日本ハム清宮幸太郎内野手(19)が、104日ぶりとなる2号2ランを放った。1軍に緊急昇格して即「6番DH」でスタメン起用され、7回に右翼席上段へ5月9日オリックス戦以来の本塁打をマークした。大敗で3連敗と失速中のチームに一筋の光をもたらした。

 1934年。ベーブ・ルースが沢村栄治に抑えられた草薙球場で、清宮は復活ののろしを上げた。7回1死二塁。ど真ん中の138キロ直球を、完璧にとらえた。「もう、行ったな」と、確信した打球は、右翼席上段まで飛んだ。5月9日以来の2号2ランだった。

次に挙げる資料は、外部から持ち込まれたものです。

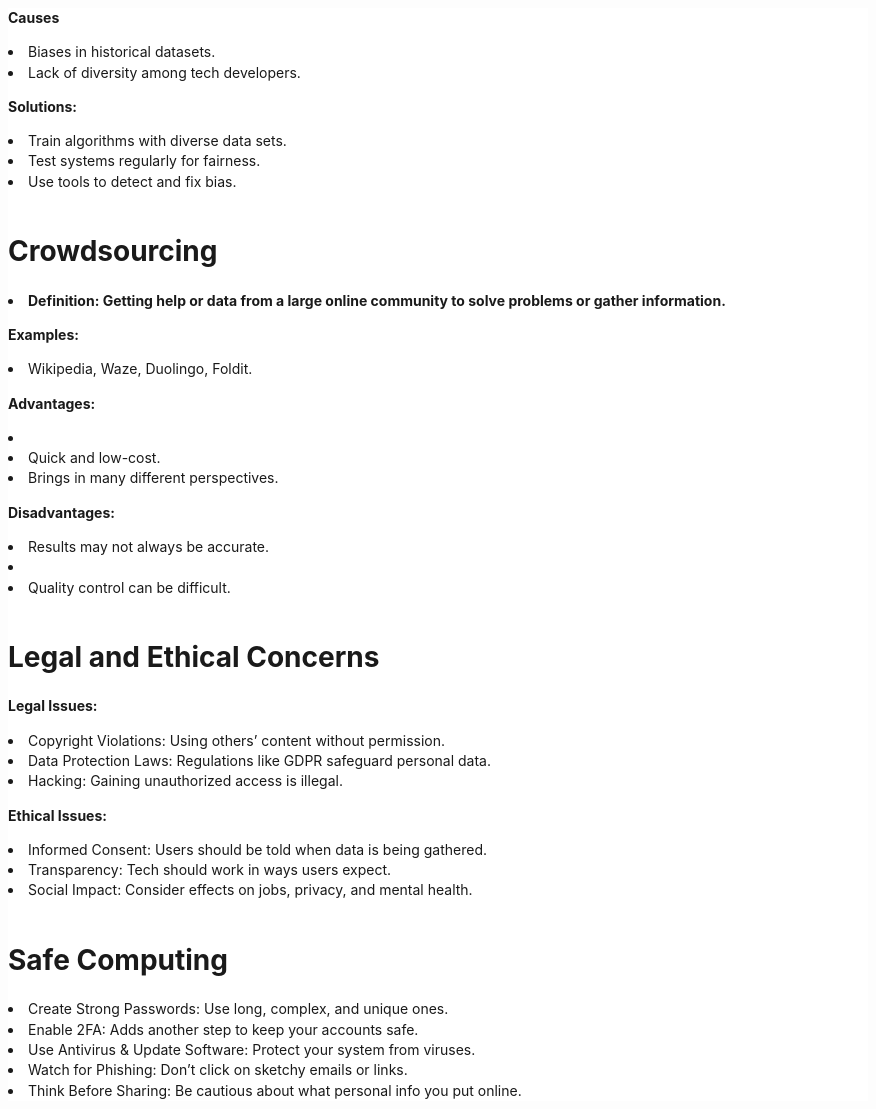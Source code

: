 <p><strong>Causes</strong></p>

<li>Biases in historical datasets.</li>

<li>Lack of diversity among tech developers.</li>

<p><strong>Solutions:</strong></p>

<li>Train algorithms with diverse data sets.</li>

<li>Test systems regularly for fairness.</li>

<li>Use tools to detect and fix bias.</li>

<h1>Crowdsourcing</h1>

<li><strong>Definition: Getting help or data from a large online community to solve problems or gather information.</strong></li>

<p><strong>Examples:</strong></p>

<li>Wikipedia, Waze, Duolingo, Foldit.</li>

<p><strong>Advantages:</strong><li>

<li>Quick and low-cost.</li>

<li>Brings in many different perspectives.</li>

<p><strong>Disadvantages:</strong></p>

<li>Results may not always be accurate.<li>

<li>Quality control can be difficult. </li>

<h1>Legal and Ethical Concerns</h1>

<p><strong>Legal Issues:</strong></p>

<li>Copyright Violations: Using others’ content without permission.</li>

<li>Data Protection Laws: Regulations like GDPR safeguard personal data.</li>

<li>Hacking: Gaining unauthorized access is illegal.</li>

<p><strong>Ethical Issues:</strong></p>

<li>Informed Consent: Users should be told when data is being gathered.</li>

<li>Transparency: Tech should work in ways users expect.</li>

<li>Social Impact: Consider effects on jobs, privacy, and mental health.</li>

<h1>Safe Computing</h1>

<li>Create Strong Passwords: Use long, complex, and unique ones.</li>

<li>Enable 2FA: Adds another step to keep your accounts safe.</li>

<li>Use Antivirus & Update Software: Protect your system from viruses.</li>

<li>Watch for Phishing: Don’t click on sketchy emails or links.</li>

<li>Think Before Sharing: Be cautious about what personal info you put online.</li>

 試合前には同球場にあるルースの像を訪れ、活躍を誓った。栗山監督からは「ホームランを打てばいい」と、ハッパを掛けられていた。先人に約束し、同監督の期待にも応えた。

 緊急昇格だった。前日20日、右肩肉離れのため中継ぎ投手井口の離脱が決まり、栗山監督は迷わず清宮を選んだ。右肘炎症のリハビリ中で守れないルーキーの再昇格に、難色を示す意見もあった。「大反対も含め、みんなをねじ伏せた」と、最後は監督の専権事項として、押し切った。

 「宣誓。私たちは野球を愛しています」

 早実の主将として昨年の東・西東京大会の開会式で選手宣誓してから約1年。甲子園100回大会終了の日に、昇格し、アーチを懸けた。静岡は、父克幸さんが監督を務めるヤマハ発動機ラグビー部もある。北砂リトル時代に世界大会で本塁打放ち、米メディアに「和製ベーブ・ルース」とも評されたのも同地だ。清宮は再出発の1日を「充実した1日だったと思います。いろんな縁が重なって、ホームランが打てたと思います」と、話した。

 1発の後、両手を広げて首と腰を左右に振る「キヨダンス」も1軍で初お披露目。ただ、やや控えめだったのは「打てたのは良かったけど、チームの勝利が絶対」という信念があるからだ。大敗の中で描いた大きな放物線は、一筋の希望の光となった。【木下大輔】

<ゴジラ級ブランク>

 ▼DHで出場の清宮がプロ2号。1号を打った5月9日オリックス戦は5番一塁で出場しており、DHで本塁打を放った高卒新人は14年8月15日森(西武)以来2人目。1号から2号まで100日以上のブランクがあった高卒新人は、1号が5月2日、2号が8月31日の93年松井(巨人)以来。松井は最終的に11本塁打だったが、清宮は残り試合で何本打てるか。